Outcome of the CARD Treatment Model
CARD’s research and development department has published over 60 research articles in peer-reviewed scientific journals and has contributed over 25 chapters to edited scientific texts. CARD’s scientific work spans several programs of research, including (a) assessment and treatment of challenging behavior, (b) procedures for teaching basic language and verbal behavior, (c) social skills interventions, (d) teaching independent living skills, (e) treatment of feeding disorders, (f) factors affecting outcome of EIBI, (g) teaching higher-order cognition and executive function skills, (h) procedural and methodological innovations, (i) the role of technology in autism treatment, and (j) recovery from autism. Below, we briefly describe publications from each of these programs of research.

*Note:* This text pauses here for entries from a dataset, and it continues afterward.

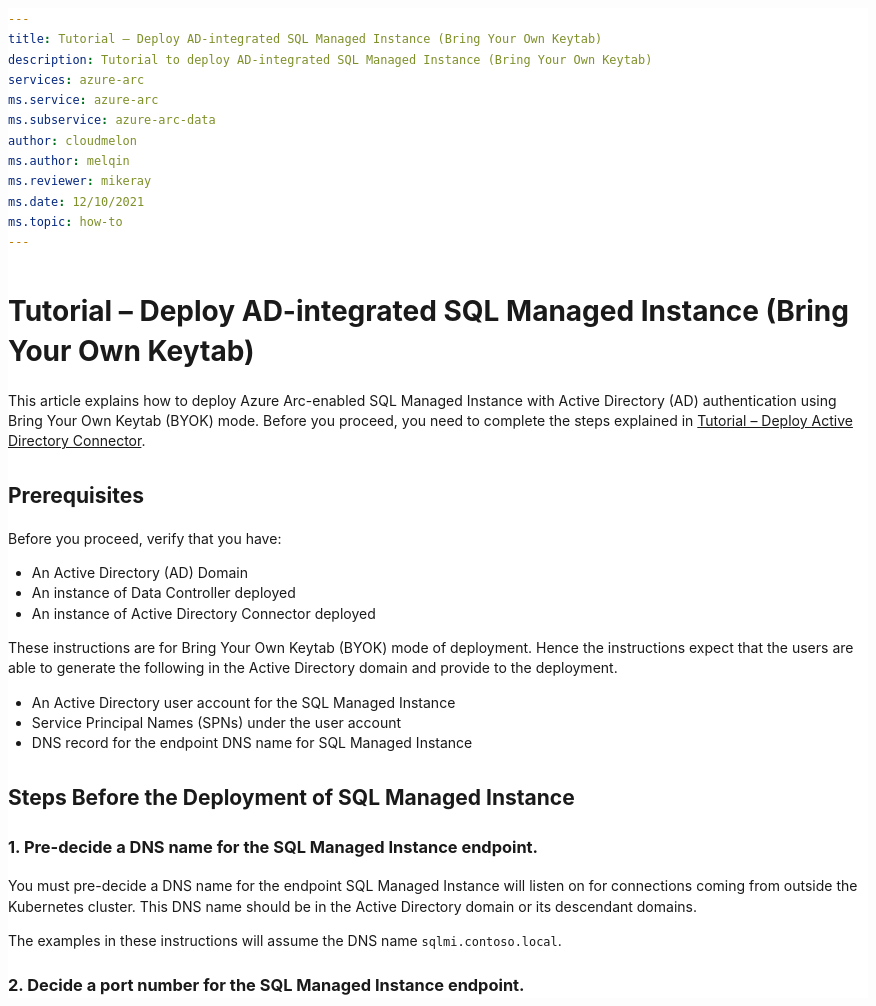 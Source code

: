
 ```yaml
---
title: Tutorial – Deploy AD-integrated SQL Managed Instance (Bring Your Own Keytab)
description: Tutorial to deploy AD-integrated SQL Managed Instance (Bring Your Own Keytab)
services: azure-arc
ms.service: azure-arc
ms.subservice: azure-arc-data
author: cloudmelon
ms.author: melqin
ms.reviewer: mikeray
ms.date: 12/10/2021
ms.topic: how-to
---
```



# Tutorial – Deploy AD-integrated SQL Managed Instance (Bring Your Own Keytab)

This article explains how to deploy Azure Arc-enabled SQL Managed Instance with Active Directory (AD) authentication using Bring Your Own Keytab (BYOK) mode.
Before you proceed, you need to complete the steps explained in [Tutorial – Deploy Active Directory Connector](deploy-active-directory-connector.md).

## Prerequisites

Before you proceed, verify that you have:

* An Active Directory (AD) Domain
* An instance of Data Controller deployed
* An instance of Active Directory Connector deployed

These instructions are for Bring Your Own Keytab (BYOK) mode of deployment. Hence the instructions expect that the users are able to generate the following in
the Active Directory domain and provide to the deployment.

* An Active Directory user account for the SQL Managed Instance
* Service Principal Names (SPNs) under the user account
* DNS record for the endpoint DNS name for SQL Managed Instance


## Steps Before the Deployment of SQL Managed Instance

### 1. Pre-decide a DNS name for the SQL Managed Instance endpoint.

You must pre-decide a DNS name for the endpoint SQL Managed Instance will listen on for connections coming from outside the Kubernetes cluster.
This DNS name should be in the Active Directory domain or its descendant domains.

The examples in these instructions will assume the DNS name `sqlmi.contoso.local`.

### 2. Decide a port number for the SQL Managed Instance endpoint.

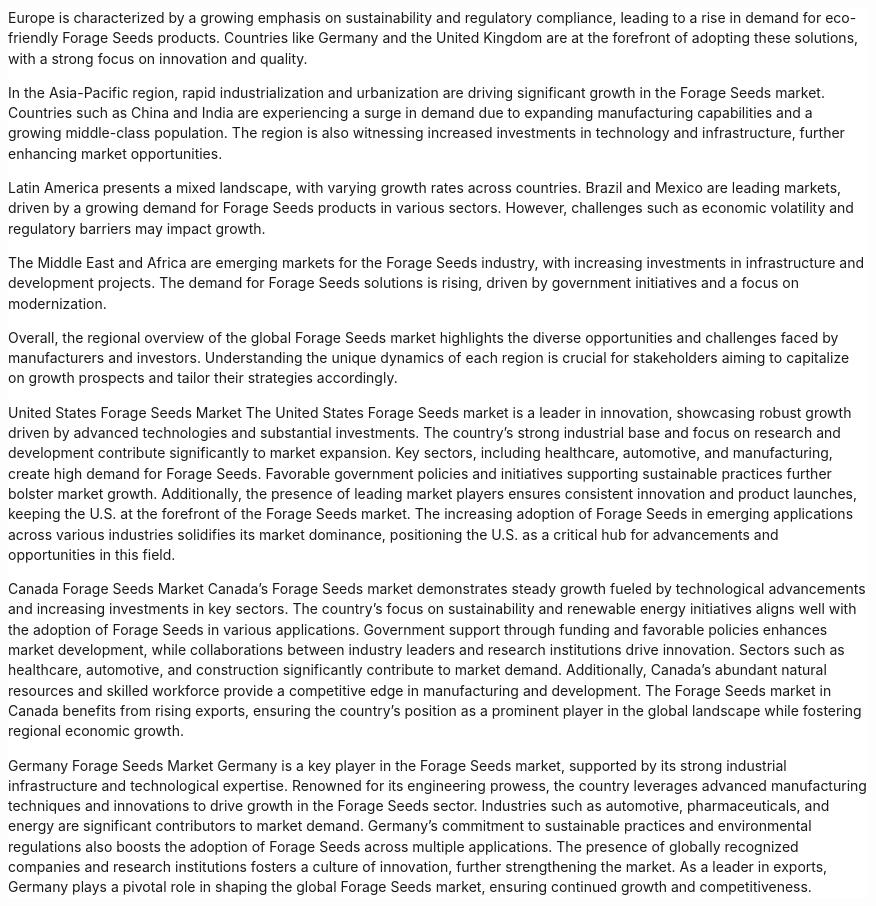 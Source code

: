 Europe is characterized by a growing emphasis on sustainability and regulatory compliance, leading to a rise in demand for eco-friendly Forage Seeds products. Countries like Germany and the United Kingdom are at the forefront of adopting these solutions, with a strong focus on innovation and quality.

In the Asia-Pacific region, rapid industrialization and urbanization are driving significant growth in the Forage Seeds market. Countries such as China and India are experiencing a surge in demand due to expanding manufacturing capabilities and a growing middle-class population. The region is also witnessing increased investments in technology and infrastructure, further enhancing market opportunities.

Latin America presents a mixed landscape, with varying growth rates across countries. Brazil and Mexico are leading markets, driven by a growing demand for Forage Seeds products in various sectors. However, challenges such as economic volatility and regulatory barriers may impact growth.

The Middle East and Africa are emerging markets for the Forage Seeds industry, with increasing investments in infrastructure and development projects. The demand for Forage Seeds solutions is rising, driven by government initiatives and a focus on modernization.

Overall, the regional overview of the global Forage Seeds market highlights the diverse opportunities and challenges faced by manufacturers and investors. Understanding the unique dynamics of each region is crucial for stakeholders aiming to capitalize on growth prospects and tailor their strategies accordingly.

United States Forage Seeds Market
The United States Forage Seeds market is a leader in innovation, showcasing robust growth driven by advanced technologies and substantial investments. The country’s strong industrial base and focus on research and development contribute significantly to market expansion. Key sectors, including healthcare, automotive, and manufacturing, create high demand for Forage Seeds. Favorable government policies and initiatives supporting sustainable practices further bolster market growth. Additionally, the presence of leading market players ensures consistent innovation and product launches, keeping the U.S. at the forefront of the Forage Seeds market. The increasing adoption of Forage Seeds in emerging applications across various industries solidifies its market dominance, positioning the U.S. as a critical hub for advancements and opportunities in this field.

Canada Forage Seeds Market
Canada’s Forage Seeds market demonstrates steady growth fueled by technological advancements and increasing investments in key sectors. The country’s focus on sustainability and renewable energy initiatives aligns well with the adoption of Forage Seeds in various applications. Government support through funding and favorable policies enhances market development, while collaborations between industry leaders and research institutions drive innovation. Sectors such as healthcare, automotive, and construction significantly contribute to market demand. Additionally, Canada’s abundant natural resources and skilled workforce provide a competitive edge in manufacturing and development. The Forage Seeds market in Canada benefits from rising exports, ensuring the country’s position as a prominent player in the global landscape while fostering regional economic growth.

Germany Forage Seeds Market
Germany is a key player in the Forage Seeds market, supported by its strong industrial infrastructure and technological expertise. Renowned for its engineering prowess, the country leverages advanced manufacturing techniques and innovations to drive growth in the Forage Seeds sector. Industries such as automotive, pharmaceuticals, and energy are significant contributors to market demand. Germany’s commitment to sustainable practices and environmental regulations also boosts the adoption of Forage Seeds across multiple applications. The presence of globally recognized companies and research institutions fosters a culture of innovation, further strengthening the market. As a leader in exports, Germany plays a pivotal role in shaping the global Forage Seeds market, ensuring continued growth and competitiveness.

CARD research on challenging behavior has innovated nonintrusive treatment procedures for a variety of behaviors, such as rumination (Rhine and Tarbox 2009), bruxism (Barnoy et al. 2009), and domestic pet mistreatment (Bergstrom et al. 2011). CARD’s research on basic language and verbal operants addresses a variety of topics including procedures for increasing the complexity of verbal imitation (Tarbox et al. 2009). CARD’s research on social skills addresses areas of complex social cognition and understanding, including teaching foundational perspective-taking skills (Gould et al. 2011). CARD research on independent living skills endeavors to produce new information on how children with autism can be taught to implement useful life skills independently, such as home safety skills (Summers et al. 2011) and pill-swallowing skills (Yoo et al. 2008). CARD’s research on feeding disorders focuses on the application of nonintrusive treatments in real-life environments, such as parent-implemented home-based interventions for food refusal (Tarbox et al. 2010a). Research on the outcome of EIBI at CARD is oriented toward identifying how a multitude of variables impinges on the general outcome of EIBI, such as age and treatment intensity (Granpeesheh et al. 2009a). CARD’s research on higher-order skills is focused on developing and evaluating behavioral teaching procedures for helping children with autism improve in areas such as executive functioning, including working memory (Baltruschat et al. 2011). CARD’s research on procedural and methodological innovations investigates topics that hold promise for streamlining the treatment process and/or enhancing its efficiency, such as evaluating expedited data collection procedures (Najdowski et al. 2009). CARD researchers also maintain an active interest in the role of technology in autism treatment, including its potential for helping to aid in dissemination. CARD’s research on technology includes studies on eLearning methods for staff training (Granpeesheh et al. 2010), electronic data collection during discrete trial training (Tarbox et al. 2010b), and validation of web-based curriculum assessments (Dixon et al. 2011).